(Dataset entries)

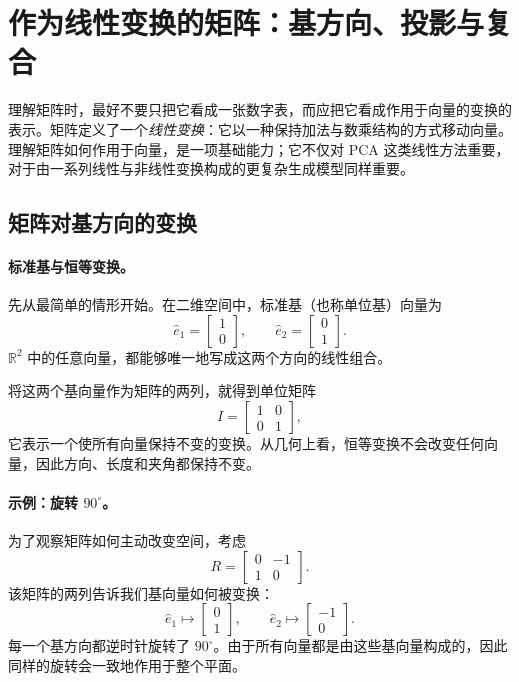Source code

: 

\medskip
\noindent
\section{作为线性变换的矩阵：基方向、投影与复合}

理解矩阵时，最好不要只把它看成一张数字表，而应把它看成作用于向量的变换的表示。矩阵定义了一个\emph{线性变换}：它以一种保持加法与数乘结构的方式移动向量。理解矩阵如何作用于向量，是一项基础能力；它不仅对 PCA 这类线性方法重要，对于由一系列线性与非线性变换构成的更复杂生成模型同样重要。

\subsection{矩阵对基方向的变换}

\paragraph{标准基与恒等变换。}

先从最简单的情形开始。在二维空间中，标准基（也称单位基）向量为
\[
\hat{e}_1 =
\begin{bmatrix}1 \\ 0\end{bmatrix},
\qquad
\hat{e}_2 =
\begin{bmatrix}0 \\ 1\end{bmatrix}.
\]
\(\mathbb{R}^2\) 中的任意向量，都能够唯一地写成这两个方向的线性组合。

将这两个基向量作为矩阵的两列，就得到单位矩阵
\[
I =
\begin{bmatrix}
1 & 0 \\
0 & 1
\end{bmatrix},
\]
它表示一个使所有向量保持不变的变换。从几何上看，恒等变换不会改变任何向量，因此方向、长度和夹角都保持不变。

\paragraph{示例：旋转 \(90^\circ\)。}

为了观察矩阵如何主动改变空间，考虑
\[
R =
\begin{bmatrix}
0 & -1 \\
1 & 0
\end{bmatrix}.
\]
该矩阵的两列告诉我们基向量如何被变换：
\[
\hat{e}_1 \mapsto
\begin{bmatrix}0 \\ 1\end{bmatrix},
\qquad
\hat{e}_2 \mapsto
\begin{bmatrix}-1 \\ 0\end{bmatrix}.
\]
每一个基方向都逆时针旋转了 \(90^\circ\)。由于所有向量都是由这些基向量构成的，因此同样的旋转会一致地作用于整个平面。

(EXERCISE AIM): Across the records above, tally the lines that contain "bmatrix" and return the number alone.

(WRITTEN ANSWER): 8